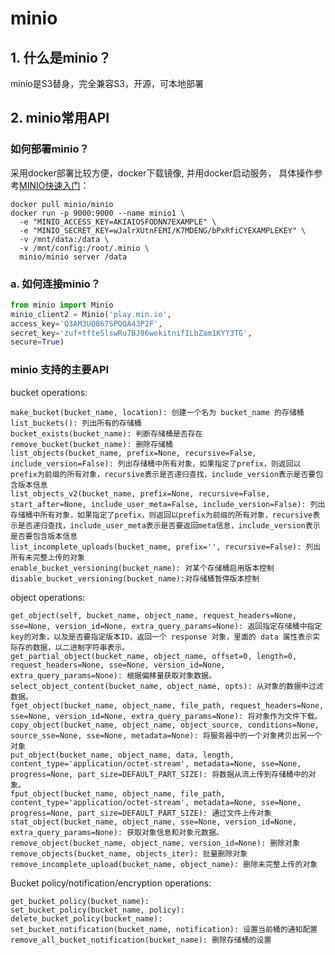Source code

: # minio

## 1. 什么是minio？

minio是S3替身，完全兼容S3，开源，可本地部署

## 2. minio常用API

### 如何部署minio？

采用docker部署比较方便，docker下载镜像, 并用docker启动服务， 具体操作参考[MINIO快速入门](https://docs.min.io/cn/minio-docker-quickstart-guide.html)：
```shell script
docker pull minio/minio
docker run -p 9000:9000 --name minio1 \
  -e "MINIO_ACCESS_KEY=AKIAIOSFODNN7EXAMPLE" \
  -e "MINIO_SECRET_KEY=wJalrXUtnFEMI/K7MDENG/bPxRfiCYEXAMPLEKEY" \
  -v /mnt/data:/data \
  -v /mnt/config:/root/.minio \
  minio/minio server /data
```

### a. 如何连接minio？

```python
from minio import Minio
minio_client2 = Minio('play.min.io',
access_key='Q3AM3UQ867SPQQA43P2F',
secret_key='zuf+tfteSlswRu7BJ86wekitnifILbZam1KYY3TG',
secure=True)
```

### minio 支持的主要API

bucket operations:

    make_bucket(bucket_name, location): 创建一个名为 bucket_name 的存储桶
    list_buckets(): 列出所有的存储桶
    bucket_exists(bucket_name): 判断存储桶是否存在
    remove_bucket(bucket_name): 删除存储桶
    list_objects(bucket_name, prefix=None, recursive=False, include_version=False): 列出存储桶中所有对象，如果指定了prefix，则返回以prefix为前缀的所有对象，recursive表示是否递归查找，include_version表示是否要包含版本信息
    list_objects_v2(bucket_name, prefix=None, recursive=False, start_after=None, include_user_meta=False, include_version=False): 列出存储桶中所有对象，如果指定了prefix，则返回以prefix为前缀的所有对象，recursive表示是否递归查找，include_user_meta表示是否要返回meta信息，include_version表示是否要包含版本信息
    list_incomplete_uploads(bucket_name, prefix='', recursive=False): 列出所有未完整上传的对象
    enable_bucket_versioning(bucket_name): 对某个存储桶启用版本控制
    disable_bucket_versioning(bucket_name):对存储桶暂停版本控制

object operations:

    get_object(self, bucket_name, object_name, request_headers=None, sse=None, version_id=None, extra_query_params=None): 返回指定存储桶中指定key的对象，以及是否要指定版本ID，返回一个 response 对象，里面的 data 属性表示实际存的数据，以二进制字符串表示。
    get_partial_object(bucket_name, object_name, offset=0, length=0, request_headers=None, sse=None, version_id=None, extra_query_params=None): 根据偏移量获取对象数据。
    select_object_content(bucket_name, object_name, opts): 从对象的数据中过滤数据。
    fget_object(bucket_name, object_name, file_path, request_headers=None, sse=None, version_id=None, extra_query_params=None): 将对象作为文件下载。
    copy_object(bucket_name, object_name, object_source, conditions=None, source_sse=None, sse=None, metadata=None): 将服务器中的一个对象拷贝出另一个对象
    put_object(bucket_name, object_name, data, length, content_type='application/octet-stream', metadata=None, sse=None, progress=None, part_size=DEFAULT_PART_SIZE): 将数据从流上传到存储桶中的对象。
    fput_object(bucket_name, object_name, file_path, content_type='application/octet-stream', metadata=None, sse=None, progress=None, part_size=DEFAULT_PART_SIZE): 通过文件上传对象
    stat_object(bucket_name, object_name, sse=None, version_id=None, extra_query_params=None): 获取对象信息和对象元数据。
    remove_object(bucket_name, object_name, version_id=None): 删除对象
    remove_objects(bucket_name, objects_iter): 批量删除对象
    remove_incomplete_upload(bucket_name, object_name): 删除未完整上传的对象
    
Bucket policy/notification/encryption operations:

    get_bucket_policy(bucket_name):
    set_bucket_policy(bucket_name, policy):
    delete_bucket_policy(bucket_name):
    set_bucket_notification(bucket_name, notification): 设置当前桶的通知配置
    remove_all_bucket_notification(bucket_name): 删除存储桶的设置
    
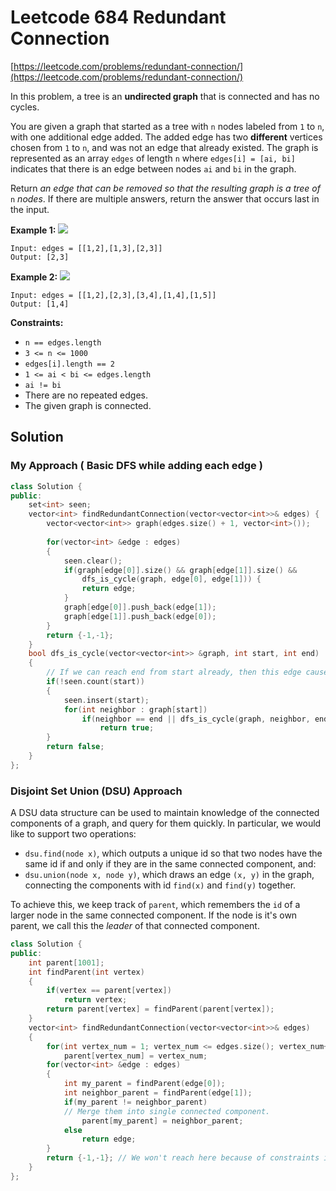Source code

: # Leetcode 684 Redundant Connection

[https://leetcode.com/problems/redundant-connection/](https://leetcode.com/problems/redundant-connection/)

In this problem, a tree is an **undirected graph** that is connected and has no cycles.

You are given a graph that started as a tree with `n` nodes labeled from `1` to `n`, with one additional edge added. The added edge has two **different** vertices chosen from `1` to `n`, and was not an edge that already existed. The graph is represented as an array `edges` of length `n` where `edges[i] = [ai, bi]` indicates that there is an edge between nodes `ai` and `bi` in the graph.

Return _an edge that can be removed so that the resulting graph is a tree of_ `n` _nodes_. If there are multiple answers, return the answer that occurs last in the input.

**Example 1:** ![](https://assets.leetcode.com/uploads/2021/05/02/reduntant1-1-graph.jpg)

```text
Input: edges = [[1,2],[1,3],[2,3]]
Output: [2,3]
```

**Example 2:** ![](https://assets.leetcode.com/uploads/2021/05/02/reduntant1-2-graph.jpg)

```text
Input: edges = [[1,2],[2,3],[3,4],[1,4],[1,5]]
Output: [1,4]
```

**Constraints:**

* `n == edges.length`
* `3 <= n <= 1000`
* `edges[i].length == 2`
* `1 <= ai < bi <= edges.length`
* `ai != bi`
* There are no repeated edges.
* The given graph is connected.

## Solution

### My Approach \( Basic DFS while adding each edge \)

```cpp
class Solution {
public:
    set<int> seen; 
    vector<int> findRedundantConnection(vector<vector<int>>& edges) {
        vector<vector<int>> graph(edges.size() + 1, vector<int>());
        
        for(vector<int> &edge : edges) 
        {
            seen.clear();
            if(graph[edge[0]].size() && graph[edge[1]].size() &&
                dfs_is_cycle(graph, edge[0], edge[1])) {
                return edge;
            }
            graph[edge[0]].push_back(edge[1]);
            graph[edge[1]].push_back(edge[0]);
        }
        return {-1,-1};
    }
    bool dfs_is_cycle(vector<vector<int>> &graph, int start, int end)
    {
        // If we can reach end from start already, then this edge causes loop
        if(!seen.count(start))
        {
            seen.insert(start);
            for(int neighbor : graph[start])
                if(neighbor == end || dfs_is_cycle(graph, neighbor, end))
                    return true;
        }
        return false;
    }
};
```

### Disjoint Set Union \(DSU\) Approach

A DSU data structure can be used to maintain knowledge of the connected components of a graph, and query for them quickly. In particular, we would like to support two operations:

* `dsu.find(node x)`, which outputs a unique id so that two nodes have the same id if and only if they are in the same connected component, and:
* `dsu.union(node x, node y)`, which draws an edge `(x, y)` in the graph, connecting the components with id `find(x)` and `find(y)` together.

To achieve this, we keep track of `parent`, which remembers the `id` of a larger node in the same connected component. If the node is it's own parent, we call this the _leader_ of that connected component.

```cpp
class Solution {
public:
    int parent[1001];
    int findParent(int vertex)
    {
        if(vertex == parent[vertex])
            return vertex;
        return parent[vertex] = findParent(parent[vertex]);
    }
    vector<int> findRedundantConnection(vector<vector<int>>& edges) 
    {
        for(int vertex_num = 1; vertex_num <= edges.size(); vertex_num++)
            parent[vertex_num] = vertex_num;
        for(vector<int> &edge : edges)
        {
            int my_parent = findParent(edge[0]);
            int neighbor_parent = findParent(edge[1]);
            if(my_parent != neighbor_parent) 
            // Merge them into single connected component.
                parent[my_parent] = neighbor_parent;
            else
                return edge;
        }
        return {-1,-1}; // We won't reach here because of constraints in Problem statement.
    }
};
```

== == ==

### Problem requirements
Whenever the string "https" shows up in a line of the entries, copy that line.

### Response for this exercise
采用docker部署比较方便，docker下载镜像, 并用docker启动服务， 具体操作参考[MINIO快速入门](https://docs.min.io/cn/minio-docker-quickstart-guide.html)：
[https://leetcode.com/problems/redundant-connection/](https://leetcode.com/problems/redundant-connection/)
**Example 1:** ![](https://assets.leetcode.com/uploads/2021/05/02/reduntant1-1-graph.jpg)
**Example 2:** ![](https://assets.leetcode.com/uploads/2021/05/02/reduntant1-2-graph.jpg)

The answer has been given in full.